ASSIGNED TASK | How many lines below include the string "Interview"? State the number alone.

RECORDS SHOWN |

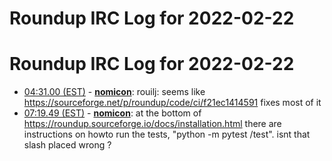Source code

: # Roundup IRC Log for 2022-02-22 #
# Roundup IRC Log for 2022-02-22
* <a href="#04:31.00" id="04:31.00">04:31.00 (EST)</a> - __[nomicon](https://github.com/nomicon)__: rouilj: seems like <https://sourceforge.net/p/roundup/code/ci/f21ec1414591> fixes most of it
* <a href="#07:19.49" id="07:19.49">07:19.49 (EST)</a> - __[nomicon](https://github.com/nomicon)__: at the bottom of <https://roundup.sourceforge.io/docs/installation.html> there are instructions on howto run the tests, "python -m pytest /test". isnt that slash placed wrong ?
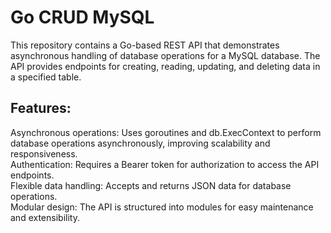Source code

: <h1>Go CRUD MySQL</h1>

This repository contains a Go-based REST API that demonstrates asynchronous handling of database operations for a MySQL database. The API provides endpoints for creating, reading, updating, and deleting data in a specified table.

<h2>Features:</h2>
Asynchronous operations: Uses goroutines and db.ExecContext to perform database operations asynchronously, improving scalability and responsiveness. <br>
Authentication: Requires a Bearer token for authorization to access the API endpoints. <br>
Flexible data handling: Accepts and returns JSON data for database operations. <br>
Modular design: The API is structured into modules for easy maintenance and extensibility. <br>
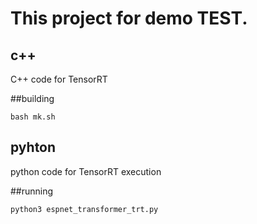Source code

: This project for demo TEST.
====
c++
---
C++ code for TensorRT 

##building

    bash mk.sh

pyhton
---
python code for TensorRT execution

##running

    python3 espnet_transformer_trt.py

---

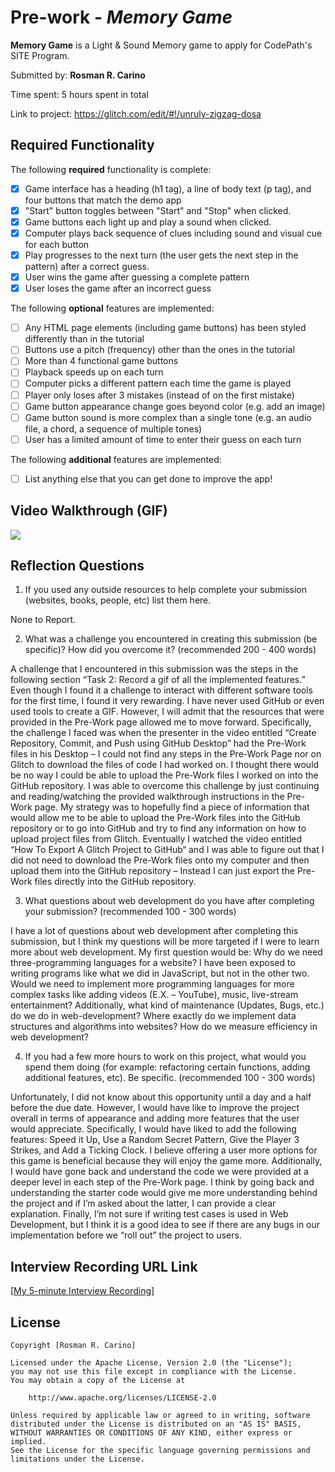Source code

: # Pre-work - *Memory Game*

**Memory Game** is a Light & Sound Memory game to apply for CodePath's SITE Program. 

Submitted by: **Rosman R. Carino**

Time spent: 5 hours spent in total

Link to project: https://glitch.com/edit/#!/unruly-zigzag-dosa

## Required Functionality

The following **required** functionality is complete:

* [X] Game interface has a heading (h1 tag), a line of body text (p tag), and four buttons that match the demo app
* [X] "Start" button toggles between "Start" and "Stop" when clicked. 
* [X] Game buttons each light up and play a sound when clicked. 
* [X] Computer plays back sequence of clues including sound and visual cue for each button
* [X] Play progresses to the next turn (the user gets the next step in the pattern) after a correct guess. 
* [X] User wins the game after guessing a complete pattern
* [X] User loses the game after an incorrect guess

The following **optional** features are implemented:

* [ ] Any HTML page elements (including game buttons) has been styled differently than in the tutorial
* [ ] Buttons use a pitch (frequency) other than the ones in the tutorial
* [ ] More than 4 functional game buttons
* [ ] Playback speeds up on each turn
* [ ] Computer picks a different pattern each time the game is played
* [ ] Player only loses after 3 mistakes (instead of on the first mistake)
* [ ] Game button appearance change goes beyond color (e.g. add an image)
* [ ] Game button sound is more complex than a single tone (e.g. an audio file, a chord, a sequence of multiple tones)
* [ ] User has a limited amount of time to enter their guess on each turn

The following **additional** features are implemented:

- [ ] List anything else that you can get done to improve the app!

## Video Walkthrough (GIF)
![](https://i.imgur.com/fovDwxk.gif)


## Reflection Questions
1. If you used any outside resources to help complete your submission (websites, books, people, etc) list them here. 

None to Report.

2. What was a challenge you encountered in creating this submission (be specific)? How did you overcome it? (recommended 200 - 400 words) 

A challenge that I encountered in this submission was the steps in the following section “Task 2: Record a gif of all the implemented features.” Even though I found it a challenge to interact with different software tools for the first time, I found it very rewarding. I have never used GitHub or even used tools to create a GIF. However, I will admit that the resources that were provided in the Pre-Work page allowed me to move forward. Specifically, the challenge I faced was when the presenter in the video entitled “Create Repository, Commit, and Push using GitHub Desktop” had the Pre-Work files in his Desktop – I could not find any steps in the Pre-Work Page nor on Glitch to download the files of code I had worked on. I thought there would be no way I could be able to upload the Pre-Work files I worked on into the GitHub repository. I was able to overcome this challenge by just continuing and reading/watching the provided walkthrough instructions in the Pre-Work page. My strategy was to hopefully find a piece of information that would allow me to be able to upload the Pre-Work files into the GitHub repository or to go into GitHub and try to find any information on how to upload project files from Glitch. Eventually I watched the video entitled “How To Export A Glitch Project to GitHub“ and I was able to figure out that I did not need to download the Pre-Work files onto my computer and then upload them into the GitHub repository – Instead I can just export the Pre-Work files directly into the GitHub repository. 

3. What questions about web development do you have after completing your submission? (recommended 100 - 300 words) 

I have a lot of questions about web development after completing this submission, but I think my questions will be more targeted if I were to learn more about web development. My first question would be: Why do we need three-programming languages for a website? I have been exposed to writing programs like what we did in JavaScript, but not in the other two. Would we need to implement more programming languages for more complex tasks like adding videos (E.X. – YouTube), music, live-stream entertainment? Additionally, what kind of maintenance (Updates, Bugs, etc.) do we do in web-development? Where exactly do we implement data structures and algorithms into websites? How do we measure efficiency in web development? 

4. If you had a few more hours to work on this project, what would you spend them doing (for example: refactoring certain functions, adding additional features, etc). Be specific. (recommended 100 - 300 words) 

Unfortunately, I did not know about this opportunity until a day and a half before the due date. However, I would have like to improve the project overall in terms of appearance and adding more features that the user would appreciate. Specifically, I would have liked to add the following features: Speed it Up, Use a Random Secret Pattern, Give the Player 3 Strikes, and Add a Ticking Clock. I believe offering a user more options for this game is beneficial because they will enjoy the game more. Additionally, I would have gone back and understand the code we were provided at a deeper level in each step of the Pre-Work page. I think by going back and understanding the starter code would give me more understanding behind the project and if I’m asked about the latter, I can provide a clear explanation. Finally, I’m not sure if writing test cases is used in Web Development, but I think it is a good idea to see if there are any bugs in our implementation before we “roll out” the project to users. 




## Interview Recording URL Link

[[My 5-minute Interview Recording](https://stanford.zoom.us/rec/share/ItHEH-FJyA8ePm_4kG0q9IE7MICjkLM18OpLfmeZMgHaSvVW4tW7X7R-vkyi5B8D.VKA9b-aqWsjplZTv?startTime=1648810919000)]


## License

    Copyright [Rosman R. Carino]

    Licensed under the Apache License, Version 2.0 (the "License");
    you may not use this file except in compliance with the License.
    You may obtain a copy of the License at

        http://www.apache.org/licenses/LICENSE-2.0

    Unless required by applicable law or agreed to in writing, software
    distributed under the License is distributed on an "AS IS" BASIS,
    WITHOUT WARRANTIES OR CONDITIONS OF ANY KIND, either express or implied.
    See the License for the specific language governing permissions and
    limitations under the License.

WRITTEN ANSWER | 2